Best Practices: Online Order Form

Written by Formstack on June 22, 2010

Posted in Form Hacks

A good online order form is short, easy to fill out, asks for the least amount of information possible, and avoids frustrating the end-user. If someone is filling out your order form, they’ve already decided to purchase your product.  You don’t want to change their mind by presenting them with a form that presents any sort of challenges.

Here’s a sample order form.  It may look okay at first glance, but there’s something wrong with every single field on this form:


Click here to view an example of a bad order form.

The first thing wrong with this form, is that every field on it is important and needs to be filled out, but none of the fields on the form are required.  By making all of the fields required, you prevent the user from only filling out part of the form and leaving out crucial info, such as a delivery address or payment info.

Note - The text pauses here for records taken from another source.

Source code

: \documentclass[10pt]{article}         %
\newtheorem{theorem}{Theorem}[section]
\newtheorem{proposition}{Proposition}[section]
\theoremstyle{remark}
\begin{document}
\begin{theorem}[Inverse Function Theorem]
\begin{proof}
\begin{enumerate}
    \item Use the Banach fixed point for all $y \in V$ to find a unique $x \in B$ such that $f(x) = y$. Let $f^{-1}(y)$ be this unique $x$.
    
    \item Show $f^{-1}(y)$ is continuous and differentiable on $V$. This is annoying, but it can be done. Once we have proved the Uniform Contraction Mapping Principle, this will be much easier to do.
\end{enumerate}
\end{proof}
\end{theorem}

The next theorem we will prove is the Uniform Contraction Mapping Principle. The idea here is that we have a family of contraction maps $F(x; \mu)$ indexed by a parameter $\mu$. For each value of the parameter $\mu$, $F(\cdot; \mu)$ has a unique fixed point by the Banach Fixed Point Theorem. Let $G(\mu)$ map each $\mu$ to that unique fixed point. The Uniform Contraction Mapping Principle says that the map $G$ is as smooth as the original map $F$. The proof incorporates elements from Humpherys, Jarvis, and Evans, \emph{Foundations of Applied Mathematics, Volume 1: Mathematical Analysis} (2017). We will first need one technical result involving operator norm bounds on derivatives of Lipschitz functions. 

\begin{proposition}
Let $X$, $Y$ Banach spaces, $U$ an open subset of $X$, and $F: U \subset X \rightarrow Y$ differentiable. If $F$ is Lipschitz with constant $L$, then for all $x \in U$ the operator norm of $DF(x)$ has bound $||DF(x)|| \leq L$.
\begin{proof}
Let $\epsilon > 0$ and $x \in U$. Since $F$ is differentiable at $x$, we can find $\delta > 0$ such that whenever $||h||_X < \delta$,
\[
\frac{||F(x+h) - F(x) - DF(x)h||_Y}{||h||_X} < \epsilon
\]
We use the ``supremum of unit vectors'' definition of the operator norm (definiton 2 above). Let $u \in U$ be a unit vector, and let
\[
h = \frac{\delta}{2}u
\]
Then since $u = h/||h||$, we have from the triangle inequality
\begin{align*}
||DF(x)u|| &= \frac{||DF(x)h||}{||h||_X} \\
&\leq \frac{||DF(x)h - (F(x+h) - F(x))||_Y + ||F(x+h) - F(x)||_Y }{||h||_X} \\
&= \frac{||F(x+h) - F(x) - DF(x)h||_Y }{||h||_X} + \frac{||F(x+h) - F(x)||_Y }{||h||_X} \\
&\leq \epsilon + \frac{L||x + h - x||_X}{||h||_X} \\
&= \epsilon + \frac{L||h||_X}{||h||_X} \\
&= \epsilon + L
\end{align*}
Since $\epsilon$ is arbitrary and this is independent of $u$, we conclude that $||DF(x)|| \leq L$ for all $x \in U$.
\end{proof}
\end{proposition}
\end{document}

Second, we have the address field.  It looks fine at first glance, but there’s a country list available.  That’s fine, but other countries don’t necessarily have states and zip codes.  We can’t make that field required while requesting info that every person might not have, so that field needs to be edited to be more international-friendly.  In Formstack, you’d edit that address field and choose the “Other” format instead of “U.S.” format.

The e-mail field is fine, except it needs to be required like all of the other fields on the form.

The “How many copies of my book do you want?” field is just a short answer field that will let the user type in anything they want.  They could type in letters, numbers or gibberish here.  Instead of using a short answer field, it would probably be better to use a select list field here and give the user a set list of numbers to choose from for quantity, in order to prevent any user errors.

This goes double for the “How much do you owe ($12 per copy)?” field.  We don’t want to ask the user to do math, as it’s just another opportunity for them to make a mistake.  Instead, we would want to use a calculating form field to display a total for them based on the quantity they chose on the previous field.

It’s hard to tell just from looking, but the credit card field on this form is just a short answer field.  It has none of the security features that a Formstack credit card field has.  This form doesn’t use SSL, data encryption or PGP, so any credit card numbers submitted through this form would not be secure.

Finally, the credit card expiration date field here is also just a short answer field, allowing for user error when inputting the date.  Instead, it would be best to use a date/time field to guarantee the date is submitted in the correct format.

Keeping all these suggestions in mind, here’s the same form with all the proper changes made:


Click here to see an example of a good order form.

Other things that you would want to avoid on order forms are captchas (Why lose a sale because someone has trouble filling out a security code?) and excessive fields that ask for additional info not related to the purchase.  All marketers are tempted to glean as much info as possible from the person filling out the form, but if you make the form too long by asking for additional info, you may lose the sale in the process.  A better idea might be to follow-up after the purchase with a survey sent out to all of your customers.

There are other important matters to consider when building an order form, such as design and sales text, that will affect conversions, but keeping the form short and easy to fill out is probably the most important thing to keep in mind when building an order form.